**** Task data

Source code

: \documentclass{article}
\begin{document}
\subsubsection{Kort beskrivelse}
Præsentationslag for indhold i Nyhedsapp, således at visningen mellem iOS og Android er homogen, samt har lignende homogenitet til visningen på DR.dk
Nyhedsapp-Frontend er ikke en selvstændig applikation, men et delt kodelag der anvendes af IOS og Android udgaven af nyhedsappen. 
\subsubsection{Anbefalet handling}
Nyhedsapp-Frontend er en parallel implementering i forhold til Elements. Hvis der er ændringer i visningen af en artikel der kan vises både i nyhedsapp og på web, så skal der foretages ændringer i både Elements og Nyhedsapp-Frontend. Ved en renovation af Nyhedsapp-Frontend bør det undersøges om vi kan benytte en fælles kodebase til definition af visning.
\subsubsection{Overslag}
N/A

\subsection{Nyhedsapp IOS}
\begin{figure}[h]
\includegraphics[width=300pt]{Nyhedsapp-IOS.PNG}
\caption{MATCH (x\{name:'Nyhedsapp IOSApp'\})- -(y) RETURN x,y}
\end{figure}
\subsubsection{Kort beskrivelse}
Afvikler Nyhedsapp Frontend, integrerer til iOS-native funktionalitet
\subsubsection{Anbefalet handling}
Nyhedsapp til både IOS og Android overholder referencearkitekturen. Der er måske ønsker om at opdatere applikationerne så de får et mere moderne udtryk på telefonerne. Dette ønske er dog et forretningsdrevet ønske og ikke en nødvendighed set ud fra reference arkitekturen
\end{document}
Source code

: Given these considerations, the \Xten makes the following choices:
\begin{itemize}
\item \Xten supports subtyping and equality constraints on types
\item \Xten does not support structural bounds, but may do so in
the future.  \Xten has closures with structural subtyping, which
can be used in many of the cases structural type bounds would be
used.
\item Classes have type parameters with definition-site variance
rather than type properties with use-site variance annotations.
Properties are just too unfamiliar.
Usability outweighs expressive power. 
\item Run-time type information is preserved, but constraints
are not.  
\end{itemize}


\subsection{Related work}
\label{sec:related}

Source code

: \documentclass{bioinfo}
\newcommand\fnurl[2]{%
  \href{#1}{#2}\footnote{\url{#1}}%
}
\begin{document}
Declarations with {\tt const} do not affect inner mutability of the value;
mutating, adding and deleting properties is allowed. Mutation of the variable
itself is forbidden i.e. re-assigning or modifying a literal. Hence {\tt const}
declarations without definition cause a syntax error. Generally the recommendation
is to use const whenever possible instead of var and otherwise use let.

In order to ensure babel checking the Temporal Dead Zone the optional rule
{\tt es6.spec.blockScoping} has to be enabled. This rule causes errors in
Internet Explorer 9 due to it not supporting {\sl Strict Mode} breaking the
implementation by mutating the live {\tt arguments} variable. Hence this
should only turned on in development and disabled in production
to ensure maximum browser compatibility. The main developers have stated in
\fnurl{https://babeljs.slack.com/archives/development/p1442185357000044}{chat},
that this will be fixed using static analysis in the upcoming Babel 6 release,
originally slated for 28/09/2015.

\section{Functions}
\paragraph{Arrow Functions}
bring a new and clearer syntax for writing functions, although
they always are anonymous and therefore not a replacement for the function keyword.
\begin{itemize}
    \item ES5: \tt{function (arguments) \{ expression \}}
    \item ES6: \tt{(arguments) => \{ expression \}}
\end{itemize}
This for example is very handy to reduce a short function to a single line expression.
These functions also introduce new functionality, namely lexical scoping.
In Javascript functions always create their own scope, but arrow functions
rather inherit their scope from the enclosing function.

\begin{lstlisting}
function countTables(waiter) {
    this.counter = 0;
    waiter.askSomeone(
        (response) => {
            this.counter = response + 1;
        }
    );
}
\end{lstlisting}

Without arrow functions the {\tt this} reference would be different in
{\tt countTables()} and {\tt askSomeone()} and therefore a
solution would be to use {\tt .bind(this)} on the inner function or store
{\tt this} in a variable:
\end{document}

********
**** Task data

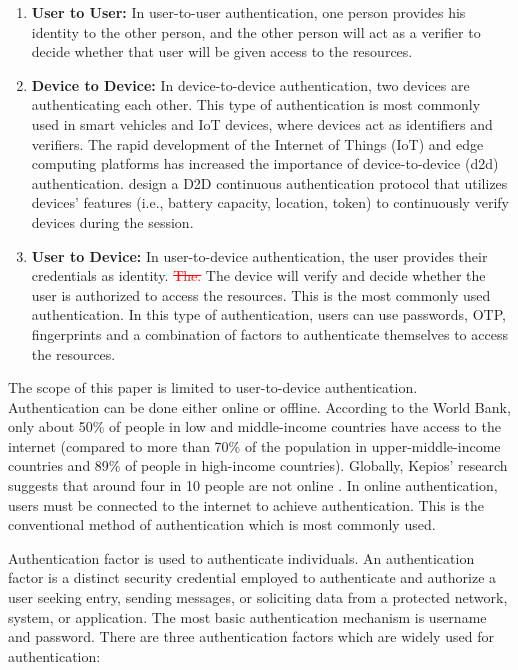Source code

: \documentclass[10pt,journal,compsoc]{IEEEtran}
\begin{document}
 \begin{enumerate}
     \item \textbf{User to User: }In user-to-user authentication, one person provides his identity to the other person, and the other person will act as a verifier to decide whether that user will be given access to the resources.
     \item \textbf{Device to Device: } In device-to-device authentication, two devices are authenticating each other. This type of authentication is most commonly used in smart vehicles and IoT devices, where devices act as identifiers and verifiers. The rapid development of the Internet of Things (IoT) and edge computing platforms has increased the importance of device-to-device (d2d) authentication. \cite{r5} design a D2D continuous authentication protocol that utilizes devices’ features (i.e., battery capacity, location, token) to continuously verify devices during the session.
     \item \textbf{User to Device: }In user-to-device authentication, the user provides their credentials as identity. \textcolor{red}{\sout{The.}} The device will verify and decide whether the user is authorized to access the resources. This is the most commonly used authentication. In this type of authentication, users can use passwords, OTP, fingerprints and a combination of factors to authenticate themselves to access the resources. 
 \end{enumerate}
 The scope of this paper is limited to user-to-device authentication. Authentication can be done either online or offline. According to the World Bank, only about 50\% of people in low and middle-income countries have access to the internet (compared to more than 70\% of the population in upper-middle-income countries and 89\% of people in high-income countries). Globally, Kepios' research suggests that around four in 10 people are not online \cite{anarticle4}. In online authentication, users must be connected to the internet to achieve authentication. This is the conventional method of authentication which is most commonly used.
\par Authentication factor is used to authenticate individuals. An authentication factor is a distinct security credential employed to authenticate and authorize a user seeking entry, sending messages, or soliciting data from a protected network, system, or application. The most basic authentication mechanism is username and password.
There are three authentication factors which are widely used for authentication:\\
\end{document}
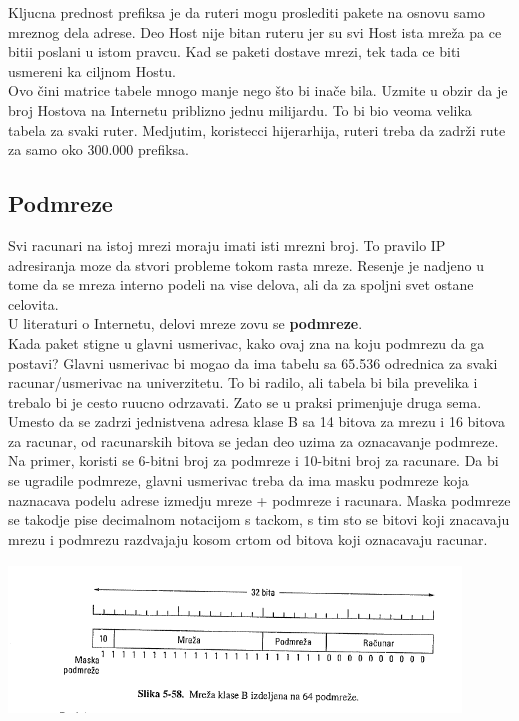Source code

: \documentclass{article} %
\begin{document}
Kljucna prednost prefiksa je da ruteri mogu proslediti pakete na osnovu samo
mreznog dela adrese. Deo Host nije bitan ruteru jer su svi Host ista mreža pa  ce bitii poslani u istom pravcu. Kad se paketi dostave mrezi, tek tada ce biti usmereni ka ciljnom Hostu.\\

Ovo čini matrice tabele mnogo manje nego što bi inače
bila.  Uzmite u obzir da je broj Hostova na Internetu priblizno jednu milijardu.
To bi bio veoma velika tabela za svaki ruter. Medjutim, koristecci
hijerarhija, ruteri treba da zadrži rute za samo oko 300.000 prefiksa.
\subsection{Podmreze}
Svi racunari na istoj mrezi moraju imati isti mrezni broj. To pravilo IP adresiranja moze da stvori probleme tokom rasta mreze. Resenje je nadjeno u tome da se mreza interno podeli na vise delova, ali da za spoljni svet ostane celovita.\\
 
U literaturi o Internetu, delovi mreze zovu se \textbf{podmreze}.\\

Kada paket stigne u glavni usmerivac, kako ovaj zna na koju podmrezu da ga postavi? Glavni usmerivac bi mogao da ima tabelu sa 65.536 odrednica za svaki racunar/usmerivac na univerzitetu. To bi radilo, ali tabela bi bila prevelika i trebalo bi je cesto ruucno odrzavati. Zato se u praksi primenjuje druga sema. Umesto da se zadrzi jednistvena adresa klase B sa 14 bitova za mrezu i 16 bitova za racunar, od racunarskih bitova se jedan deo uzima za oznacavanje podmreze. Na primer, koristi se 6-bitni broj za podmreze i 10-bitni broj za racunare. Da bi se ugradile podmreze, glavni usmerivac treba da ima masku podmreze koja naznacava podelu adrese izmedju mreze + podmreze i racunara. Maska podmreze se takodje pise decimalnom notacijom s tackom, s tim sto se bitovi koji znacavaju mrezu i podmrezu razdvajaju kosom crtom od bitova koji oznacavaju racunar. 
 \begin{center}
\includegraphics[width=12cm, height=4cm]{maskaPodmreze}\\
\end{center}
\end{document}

********

→ **Exercise requirements**
Lines in the listing above that hold the string "expression" need counting. Please reply with the total only.

→ **Response area**
3